The Government has discarded our traditional notions of due process and fair play and replaced them with a shower of golden benefits from a much older, yet somehow much more progressive rule, Force Majeure.
Force Majeure, from the french La Force Majeure is a legal term of art meaning “because we say so.” In the past, it described the principle that some forces of nature (such as wars, hurricanes, and leaders of unparalleled charisma and photogenic qualities) cannot be resisted, and all normal legal obligations and rights are therefore waived in its face. The doctrine was used as a defense against some poor sucker trying to enforce a contract. The new meaning, however, encompasses the power to re-write contracts. As the eminent commentators on Force Majeure Thomas Jefferson and Mao Tse Tung observed, “power comes from the barrel of a gun.”
Although some may disagree with Force Majeure as a guiding principle for the regulation of life and business generally, surely it is cause for celebration that the tiresome old Hegelian dialectic (Editor’s note: don’t worry if you don’t know what this means, not even lawyers do) has matured and reached its terminus. There’s no more back and forth and no more evolution of belief systems. Instead, the dialectic is looking down the barrel of an AK-47, trying not to crap its Frankfurt School underpants in its Nietzschean Lederhosen, and is being told to “shut the [bleep] up and eat your [bleep]ing vegetables, if you know what’s good for you.”

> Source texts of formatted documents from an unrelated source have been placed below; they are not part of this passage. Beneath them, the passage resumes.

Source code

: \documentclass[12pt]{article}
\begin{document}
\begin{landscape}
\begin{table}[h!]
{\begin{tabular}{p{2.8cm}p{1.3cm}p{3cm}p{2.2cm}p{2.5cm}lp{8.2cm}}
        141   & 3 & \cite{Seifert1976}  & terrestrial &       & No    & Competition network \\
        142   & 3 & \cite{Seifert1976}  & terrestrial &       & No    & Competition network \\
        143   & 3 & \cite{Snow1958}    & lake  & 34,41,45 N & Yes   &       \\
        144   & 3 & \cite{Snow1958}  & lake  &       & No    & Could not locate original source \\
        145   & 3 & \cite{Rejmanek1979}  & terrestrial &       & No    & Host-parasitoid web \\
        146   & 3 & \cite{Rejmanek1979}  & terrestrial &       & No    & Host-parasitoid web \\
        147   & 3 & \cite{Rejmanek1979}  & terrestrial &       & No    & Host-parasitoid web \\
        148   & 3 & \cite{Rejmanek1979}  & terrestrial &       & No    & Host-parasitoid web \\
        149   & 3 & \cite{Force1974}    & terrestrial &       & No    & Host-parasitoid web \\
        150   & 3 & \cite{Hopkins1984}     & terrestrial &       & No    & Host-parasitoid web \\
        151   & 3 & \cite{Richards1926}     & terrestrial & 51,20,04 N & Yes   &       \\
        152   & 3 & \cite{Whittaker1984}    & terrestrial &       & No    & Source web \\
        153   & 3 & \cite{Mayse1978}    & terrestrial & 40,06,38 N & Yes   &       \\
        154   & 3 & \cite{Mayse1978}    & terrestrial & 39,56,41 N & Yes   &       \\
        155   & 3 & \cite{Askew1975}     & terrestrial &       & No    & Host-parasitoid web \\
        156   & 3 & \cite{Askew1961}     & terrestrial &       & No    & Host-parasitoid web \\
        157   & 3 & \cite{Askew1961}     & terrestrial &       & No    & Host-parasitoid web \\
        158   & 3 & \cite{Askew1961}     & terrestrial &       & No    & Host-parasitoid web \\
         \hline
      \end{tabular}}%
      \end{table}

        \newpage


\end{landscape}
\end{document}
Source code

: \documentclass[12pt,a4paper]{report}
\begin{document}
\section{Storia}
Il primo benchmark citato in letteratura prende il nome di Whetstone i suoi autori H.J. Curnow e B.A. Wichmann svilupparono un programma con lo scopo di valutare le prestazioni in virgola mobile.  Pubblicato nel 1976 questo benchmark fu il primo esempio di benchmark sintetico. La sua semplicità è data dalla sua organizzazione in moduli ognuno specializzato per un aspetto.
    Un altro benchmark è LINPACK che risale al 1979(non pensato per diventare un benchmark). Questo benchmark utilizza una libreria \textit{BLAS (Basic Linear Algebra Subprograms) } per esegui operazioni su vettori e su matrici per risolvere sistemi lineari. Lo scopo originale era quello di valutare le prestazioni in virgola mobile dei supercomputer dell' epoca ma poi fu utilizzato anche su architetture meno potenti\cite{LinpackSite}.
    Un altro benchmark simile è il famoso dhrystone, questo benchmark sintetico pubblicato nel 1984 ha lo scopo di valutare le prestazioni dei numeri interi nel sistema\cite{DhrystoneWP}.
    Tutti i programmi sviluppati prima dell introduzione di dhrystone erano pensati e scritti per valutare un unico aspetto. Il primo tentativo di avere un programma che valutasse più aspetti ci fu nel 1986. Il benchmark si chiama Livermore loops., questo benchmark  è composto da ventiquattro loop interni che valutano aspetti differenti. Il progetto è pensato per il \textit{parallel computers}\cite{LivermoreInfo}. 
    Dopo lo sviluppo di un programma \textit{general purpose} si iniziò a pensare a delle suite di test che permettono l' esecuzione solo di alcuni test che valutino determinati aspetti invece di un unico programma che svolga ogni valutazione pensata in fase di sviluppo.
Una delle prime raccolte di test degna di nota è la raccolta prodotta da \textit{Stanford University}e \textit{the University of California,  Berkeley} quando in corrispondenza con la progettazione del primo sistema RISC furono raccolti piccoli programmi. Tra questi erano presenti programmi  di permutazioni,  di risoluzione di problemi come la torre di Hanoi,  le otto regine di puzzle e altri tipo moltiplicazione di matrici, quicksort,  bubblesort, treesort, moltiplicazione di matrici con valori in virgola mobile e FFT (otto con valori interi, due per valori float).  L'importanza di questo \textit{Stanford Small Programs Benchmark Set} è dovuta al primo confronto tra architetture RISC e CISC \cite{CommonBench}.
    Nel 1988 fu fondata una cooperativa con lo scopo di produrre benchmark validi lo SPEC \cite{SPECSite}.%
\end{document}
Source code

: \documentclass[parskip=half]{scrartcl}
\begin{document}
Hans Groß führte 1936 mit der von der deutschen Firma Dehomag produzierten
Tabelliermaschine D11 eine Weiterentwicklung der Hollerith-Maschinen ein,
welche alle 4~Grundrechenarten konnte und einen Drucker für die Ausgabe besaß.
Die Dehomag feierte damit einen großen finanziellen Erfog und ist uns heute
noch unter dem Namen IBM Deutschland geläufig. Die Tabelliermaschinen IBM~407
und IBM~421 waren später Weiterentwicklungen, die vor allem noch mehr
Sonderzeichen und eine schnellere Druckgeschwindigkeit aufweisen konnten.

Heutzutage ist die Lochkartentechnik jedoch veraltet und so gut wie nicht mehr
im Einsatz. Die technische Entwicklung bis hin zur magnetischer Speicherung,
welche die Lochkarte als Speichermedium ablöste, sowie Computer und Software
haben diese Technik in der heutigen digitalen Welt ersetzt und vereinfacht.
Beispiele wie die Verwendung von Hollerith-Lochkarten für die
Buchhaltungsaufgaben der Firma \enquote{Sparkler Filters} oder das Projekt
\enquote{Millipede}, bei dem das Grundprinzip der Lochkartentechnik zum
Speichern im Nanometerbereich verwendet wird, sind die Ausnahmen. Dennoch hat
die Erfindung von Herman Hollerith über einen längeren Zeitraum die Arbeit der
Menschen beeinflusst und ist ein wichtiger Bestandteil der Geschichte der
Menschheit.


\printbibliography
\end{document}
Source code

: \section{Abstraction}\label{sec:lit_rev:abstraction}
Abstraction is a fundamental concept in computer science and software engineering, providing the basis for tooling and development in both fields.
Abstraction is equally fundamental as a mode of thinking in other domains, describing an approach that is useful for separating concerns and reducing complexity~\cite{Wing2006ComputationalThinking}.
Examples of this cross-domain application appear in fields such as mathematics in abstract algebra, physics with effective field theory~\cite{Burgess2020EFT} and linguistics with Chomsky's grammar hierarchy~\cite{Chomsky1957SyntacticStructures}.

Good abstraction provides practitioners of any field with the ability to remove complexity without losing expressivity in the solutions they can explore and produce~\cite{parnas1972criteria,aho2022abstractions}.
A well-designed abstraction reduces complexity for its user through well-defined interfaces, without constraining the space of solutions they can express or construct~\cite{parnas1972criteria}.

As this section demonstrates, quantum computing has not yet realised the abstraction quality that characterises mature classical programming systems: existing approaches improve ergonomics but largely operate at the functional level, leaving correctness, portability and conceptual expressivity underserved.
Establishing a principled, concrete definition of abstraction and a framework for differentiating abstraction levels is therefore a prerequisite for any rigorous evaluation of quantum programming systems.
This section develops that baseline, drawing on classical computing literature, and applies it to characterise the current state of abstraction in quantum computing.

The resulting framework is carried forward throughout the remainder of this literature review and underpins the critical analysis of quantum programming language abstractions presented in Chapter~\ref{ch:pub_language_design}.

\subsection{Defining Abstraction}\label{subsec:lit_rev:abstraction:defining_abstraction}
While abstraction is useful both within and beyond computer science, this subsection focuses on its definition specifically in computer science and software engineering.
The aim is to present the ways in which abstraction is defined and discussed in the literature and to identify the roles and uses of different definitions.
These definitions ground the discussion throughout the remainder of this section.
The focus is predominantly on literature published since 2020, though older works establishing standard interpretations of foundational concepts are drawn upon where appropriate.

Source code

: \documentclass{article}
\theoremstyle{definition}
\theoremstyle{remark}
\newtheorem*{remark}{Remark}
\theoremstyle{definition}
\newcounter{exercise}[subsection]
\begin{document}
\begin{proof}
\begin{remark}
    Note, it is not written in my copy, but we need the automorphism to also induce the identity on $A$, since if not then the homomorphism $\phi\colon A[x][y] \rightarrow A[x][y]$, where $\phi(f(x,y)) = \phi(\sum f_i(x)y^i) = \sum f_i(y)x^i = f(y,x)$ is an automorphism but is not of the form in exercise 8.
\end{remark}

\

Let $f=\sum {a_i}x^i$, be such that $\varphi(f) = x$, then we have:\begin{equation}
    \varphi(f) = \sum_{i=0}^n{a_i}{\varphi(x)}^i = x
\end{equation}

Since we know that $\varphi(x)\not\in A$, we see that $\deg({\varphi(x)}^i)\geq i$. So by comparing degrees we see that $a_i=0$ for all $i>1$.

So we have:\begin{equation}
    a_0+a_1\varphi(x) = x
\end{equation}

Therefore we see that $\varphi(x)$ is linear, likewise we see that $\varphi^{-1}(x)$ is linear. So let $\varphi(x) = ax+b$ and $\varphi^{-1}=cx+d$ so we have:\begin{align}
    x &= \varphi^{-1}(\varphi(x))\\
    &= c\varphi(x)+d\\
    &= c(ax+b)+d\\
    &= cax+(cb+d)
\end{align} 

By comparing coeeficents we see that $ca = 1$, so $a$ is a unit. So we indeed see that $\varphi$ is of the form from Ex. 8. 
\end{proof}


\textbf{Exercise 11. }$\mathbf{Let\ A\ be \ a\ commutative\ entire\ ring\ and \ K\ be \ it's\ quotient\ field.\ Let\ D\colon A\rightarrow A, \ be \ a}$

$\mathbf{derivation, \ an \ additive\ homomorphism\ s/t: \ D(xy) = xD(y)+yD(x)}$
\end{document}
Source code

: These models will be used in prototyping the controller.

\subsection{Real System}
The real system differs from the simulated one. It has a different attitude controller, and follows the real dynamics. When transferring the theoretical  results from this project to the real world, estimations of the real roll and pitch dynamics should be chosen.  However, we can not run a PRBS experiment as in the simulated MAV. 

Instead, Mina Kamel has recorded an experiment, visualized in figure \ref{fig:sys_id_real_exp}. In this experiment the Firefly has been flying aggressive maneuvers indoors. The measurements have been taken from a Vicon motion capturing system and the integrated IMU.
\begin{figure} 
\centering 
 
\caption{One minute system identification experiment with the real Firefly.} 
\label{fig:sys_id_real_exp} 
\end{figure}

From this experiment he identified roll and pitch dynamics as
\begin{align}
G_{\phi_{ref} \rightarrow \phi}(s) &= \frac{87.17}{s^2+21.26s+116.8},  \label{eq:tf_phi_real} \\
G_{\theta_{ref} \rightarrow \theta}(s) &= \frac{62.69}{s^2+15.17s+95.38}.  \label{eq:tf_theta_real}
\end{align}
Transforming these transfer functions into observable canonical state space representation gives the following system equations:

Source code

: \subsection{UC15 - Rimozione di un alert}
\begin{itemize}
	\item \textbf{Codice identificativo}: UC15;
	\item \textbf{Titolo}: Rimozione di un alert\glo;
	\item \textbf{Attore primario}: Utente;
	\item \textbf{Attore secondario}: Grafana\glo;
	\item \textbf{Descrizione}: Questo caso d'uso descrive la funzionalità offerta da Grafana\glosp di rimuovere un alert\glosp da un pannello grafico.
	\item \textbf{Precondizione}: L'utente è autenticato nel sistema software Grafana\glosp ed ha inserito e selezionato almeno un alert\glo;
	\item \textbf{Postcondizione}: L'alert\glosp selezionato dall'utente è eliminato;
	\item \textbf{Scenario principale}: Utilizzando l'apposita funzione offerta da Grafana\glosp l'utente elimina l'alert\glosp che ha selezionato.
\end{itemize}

Recent examples of the exercise of Force Majeure abound. Just the other morning, a law was passed (aka “a press conference talking point”) outlawing the Federal bankruptcy code. Hedge fund managers dissented, noting that when seniority of debt was outlawed, only outlaws would hold senior debt, to which the White House Press Secretary replied, “that’s *so* true.” In another instance, somebody slipped a handful of Roofies into Chrysler’s drink at the Detroit Auto Show, after which it was forced to have sex in a very uncomfortable place (the back of a Pontiac) by some guys from the local Consolidated Union and their swarthy Italian buddy, Fiat, who settled for Daimler’s sloppy seconds.
You’ll do fine once you get used to the new rules. Things aren’t as bad as you think, we should revel in the fact that we have such an effective government under such a charismatic leader, President Ben Bernanke and his amiable bearded smugness. The idea of the Government rewriting your contracts in an ex parte and ex post facto manner seems unprecedented, but I’m sure you’ll adapt to that once you’re used to dealing with a Government that, as Judge Dredd would put it, is Judge Jury and Executor.
Now will you send up somebody to get the severed horse’s head out of my office? The process server brought this thing in attached to an summons cordially inviting you to testify before Senate Banking, and it is beginning to stink. He mentioned something about excessive management compensation and embezzlement, also creative accounting, but I’m not an
lawyer accountant. It was difficult to hear him over the whir of my money counting machine.